Il bilancio di quell’esperienza è questione che una precisazione di Gilles Deleuze nel proprio film abecedario ci aiuta a collocare. «Lo abbiamo sempre saputo che sarebbe andata a finire male»3 afferma il filosofo, alludendo con ciò non di certo al rimpianto che dal malore del presente torna a colonizzare il passato e l’opportunità delle sue scelte di rottura, del suo desiderio di discontinuità, delle sue capacità di sbalzare per un qualche tempo l’umanità tutta radicalmente da un’altra parte: in un mondo possibile che è stato tale solo perché capace di desiderare all’altezza della propria potenza. È l’abitudine al tempo verbale del condizionale passato cui siamo stati addestrati da un neoliberismo cominciato con i pentimenti teorici dei nouveaux philosophes, con i revisionismi delle vicende dell’insubordinazione da tornare a sconfiggere sempre e di nuovo, con i detournamenti delle intenzioni da rovesciare in colpe e responsabilità proiettate sul tempo attuale. E di un’epoca tutto sommato breve nella storia umana della quale ancora ci arriva l’eco dell’umana capacità di «fare mondo» non resterebbero oggi che i suoi paradossi trasformati in macerie: il desiderio tradotto in merci e illimitato consumismo, la fuga dalle istituzioni ribaltato nel loro collasso, la lotta allo sfruttamento diventata una fabbrica diffusa di rapporti servili. Tra queste storie «finite male» ci aggiriamo oggi alle prese con i loro resti. Fossero anche ridotti a un niente, riprenderli in mano serve a ricordarci non tanto che un mondo può finire, ma che non è mai persa la facoltà di farne un altro.

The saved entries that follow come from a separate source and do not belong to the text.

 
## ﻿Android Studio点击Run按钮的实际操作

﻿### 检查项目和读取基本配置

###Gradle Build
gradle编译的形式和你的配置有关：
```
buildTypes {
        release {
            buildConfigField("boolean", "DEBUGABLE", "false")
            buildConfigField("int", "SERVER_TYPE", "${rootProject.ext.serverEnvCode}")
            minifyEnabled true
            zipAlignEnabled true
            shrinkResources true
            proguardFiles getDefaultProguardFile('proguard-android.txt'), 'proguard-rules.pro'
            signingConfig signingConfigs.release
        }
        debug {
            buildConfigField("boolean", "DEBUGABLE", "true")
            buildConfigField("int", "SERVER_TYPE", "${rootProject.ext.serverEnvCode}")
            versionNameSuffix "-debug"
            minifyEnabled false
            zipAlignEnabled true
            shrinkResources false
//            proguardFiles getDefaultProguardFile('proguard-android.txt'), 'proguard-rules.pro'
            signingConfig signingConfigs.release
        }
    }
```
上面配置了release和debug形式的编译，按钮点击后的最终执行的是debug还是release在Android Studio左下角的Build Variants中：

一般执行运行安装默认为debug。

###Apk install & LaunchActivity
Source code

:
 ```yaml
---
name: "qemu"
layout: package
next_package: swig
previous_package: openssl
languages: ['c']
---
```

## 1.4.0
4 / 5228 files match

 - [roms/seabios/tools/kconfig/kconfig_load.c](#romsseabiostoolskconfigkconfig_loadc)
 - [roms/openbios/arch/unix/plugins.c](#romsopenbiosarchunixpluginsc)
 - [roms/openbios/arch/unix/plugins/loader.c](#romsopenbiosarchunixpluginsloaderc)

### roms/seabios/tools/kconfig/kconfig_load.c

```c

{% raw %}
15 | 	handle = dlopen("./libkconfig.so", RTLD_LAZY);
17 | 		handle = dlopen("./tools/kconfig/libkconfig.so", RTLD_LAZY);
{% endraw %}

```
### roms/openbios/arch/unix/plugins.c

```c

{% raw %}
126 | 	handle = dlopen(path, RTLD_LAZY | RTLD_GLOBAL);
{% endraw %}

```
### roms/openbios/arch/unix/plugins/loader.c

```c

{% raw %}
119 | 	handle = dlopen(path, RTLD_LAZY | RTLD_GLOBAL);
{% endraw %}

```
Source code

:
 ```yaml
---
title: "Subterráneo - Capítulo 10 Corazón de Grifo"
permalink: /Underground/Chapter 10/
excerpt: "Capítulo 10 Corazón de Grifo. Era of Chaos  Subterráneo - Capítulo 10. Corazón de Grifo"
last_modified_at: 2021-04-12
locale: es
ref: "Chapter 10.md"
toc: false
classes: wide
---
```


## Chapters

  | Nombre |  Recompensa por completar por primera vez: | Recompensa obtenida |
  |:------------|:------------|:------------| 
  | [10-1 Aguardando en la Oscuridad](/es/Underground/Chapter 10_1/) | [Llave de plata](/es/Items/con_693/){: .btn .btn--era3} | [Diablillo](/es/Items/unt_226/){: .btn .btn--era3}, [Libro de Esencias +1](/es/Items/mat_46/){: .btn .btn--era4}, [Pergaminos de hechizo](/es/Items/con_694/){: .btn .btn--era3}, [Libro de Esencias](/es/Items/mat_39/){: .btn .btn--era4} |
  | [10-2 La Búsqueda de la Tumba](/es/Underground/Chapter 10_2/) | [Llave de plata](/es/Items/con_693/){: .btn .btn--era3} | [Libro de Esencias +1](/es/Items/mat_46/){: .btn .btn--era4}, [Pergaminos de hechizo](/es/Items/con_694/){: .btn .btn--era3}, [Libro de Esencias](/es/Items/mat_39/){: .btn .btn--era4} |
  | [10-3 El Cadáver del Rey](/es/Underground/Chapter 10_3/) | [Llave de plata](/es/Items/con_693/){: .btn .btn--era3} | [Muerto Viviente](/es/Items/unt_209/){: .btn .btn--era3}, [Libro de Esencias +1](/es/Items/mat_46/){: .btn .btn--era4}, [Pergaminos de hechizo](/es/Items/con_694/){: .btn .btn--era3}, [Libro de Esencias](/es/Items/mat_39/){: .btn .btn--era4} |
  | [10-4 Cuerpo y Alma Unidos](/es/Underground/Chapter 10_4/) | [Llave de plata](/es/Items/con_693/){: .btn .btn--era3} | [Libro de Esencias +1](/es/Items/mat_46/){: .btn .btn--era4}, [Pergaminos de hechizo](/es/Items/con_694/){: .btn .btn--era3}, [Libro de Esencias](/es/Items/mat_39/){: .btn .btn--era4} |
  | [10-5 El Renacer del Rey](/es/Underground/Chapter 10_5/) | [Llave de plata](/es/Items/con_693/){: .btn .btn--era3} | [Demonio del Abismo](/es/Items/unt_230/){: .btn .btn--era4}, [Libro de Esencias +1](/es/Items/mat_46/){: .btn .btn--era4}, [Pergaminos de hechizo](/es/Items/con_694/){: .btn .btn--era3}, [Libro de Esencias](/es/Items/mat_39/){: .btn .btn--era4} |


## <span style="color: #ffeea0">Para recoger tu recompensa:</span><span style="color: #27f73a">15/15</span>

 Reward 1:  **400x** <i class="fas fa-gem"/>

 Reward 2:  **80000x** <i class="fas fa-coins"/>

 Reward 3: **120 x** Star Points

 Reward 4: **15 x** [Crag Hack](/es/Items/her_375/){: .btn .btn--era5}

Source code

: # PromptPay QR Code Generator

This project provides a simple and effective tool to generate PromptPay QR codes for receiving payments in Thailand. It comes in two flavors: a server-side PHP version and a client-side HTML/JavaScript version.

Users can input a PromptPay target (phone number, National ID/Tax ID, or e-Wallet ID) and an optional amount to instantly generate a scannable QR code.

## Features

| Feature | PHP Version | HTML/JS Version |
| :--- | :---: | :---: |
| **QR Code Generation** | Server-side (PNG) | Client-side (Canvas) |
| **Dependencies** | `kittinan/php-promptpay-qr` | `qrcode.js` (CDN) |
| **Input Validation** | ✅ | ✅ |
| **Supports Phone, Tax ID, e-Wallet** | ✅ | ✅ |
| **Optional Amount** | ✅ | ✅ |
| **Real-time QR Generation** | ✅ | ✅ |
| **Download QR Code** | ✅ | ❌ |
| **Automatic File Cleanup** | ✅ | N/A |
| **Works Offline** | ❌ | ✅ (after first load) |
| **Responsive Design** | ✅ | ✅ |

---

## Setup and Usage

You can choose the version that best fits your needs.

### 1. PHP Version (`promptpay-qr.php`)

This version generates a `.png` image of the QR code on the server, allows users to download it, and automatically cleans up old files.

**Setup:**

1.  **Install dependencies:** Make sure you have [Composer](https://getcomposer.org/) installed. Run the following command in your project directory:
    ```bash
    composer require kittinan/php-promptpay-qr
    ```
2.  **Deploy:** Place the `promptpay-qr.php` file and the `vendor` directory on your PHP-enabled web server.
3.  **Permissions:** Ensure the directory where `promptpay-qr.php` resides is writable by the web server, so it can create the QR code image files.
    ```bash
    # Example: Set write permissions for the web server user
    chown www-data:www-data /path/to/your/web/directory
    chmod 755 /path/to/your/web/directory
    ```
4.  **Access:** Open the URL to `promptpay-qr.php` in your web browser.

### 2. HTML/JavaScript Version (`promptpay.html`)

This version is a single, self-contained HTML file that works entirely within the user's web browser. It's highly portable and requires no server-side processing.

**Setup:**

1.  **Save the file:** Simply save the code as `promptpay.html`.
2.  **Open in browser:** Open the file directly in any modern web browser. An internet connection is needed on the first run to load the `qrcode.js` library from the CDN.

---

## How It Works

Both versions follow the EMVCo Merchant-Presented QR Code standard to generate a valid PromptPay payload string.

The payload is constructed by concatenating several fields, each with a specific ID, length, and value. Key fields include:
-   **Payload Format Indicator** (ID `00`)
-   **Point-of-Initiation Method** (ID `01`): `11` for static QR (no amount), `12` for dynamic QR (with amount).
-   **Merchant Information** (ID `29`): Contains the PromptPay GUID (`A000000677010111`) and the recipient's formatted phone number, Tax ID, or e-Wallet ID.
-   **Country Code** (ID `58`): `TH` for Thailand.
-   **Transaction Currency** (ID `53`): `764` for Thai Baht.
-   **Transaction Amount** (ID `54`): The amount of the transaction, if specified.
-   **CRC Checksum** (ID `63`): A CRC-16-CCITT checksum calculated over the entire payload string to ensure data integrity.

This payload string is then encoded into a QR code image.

Introduzione a È solo l’inizio. Rifiuto, affetti, creatività nel lungo ’68 (ombre corte, 2018), a cura di Ilaria Bussoni e Nicolas Martino. Il volume si può ordinare in libreria o direttamente presso l’editore con lo sconto del 15%.

Note

Note
1Si veda anche il giornale/catalogo È solo un inizio. 1968, a cura di Ilaria Bussoni, Nicolas Martino, Electa, 2017.
2Le tavole rotonde si sono tenute il 19 novembre, il 19 novembre e il 17 dicembre 2017, e il 14 gennaio 2018. Tra gli interventi non vengono qui riproposti, per motivi diversi, quelli di Andrea Cortellessa, Ester Coen e Vincenzo Ostuni.
3Gilles Deleuze, Abecedario, a cura di Claire Parnet, regia di Pierre-André Boutang, DeriveApprodi, 2005.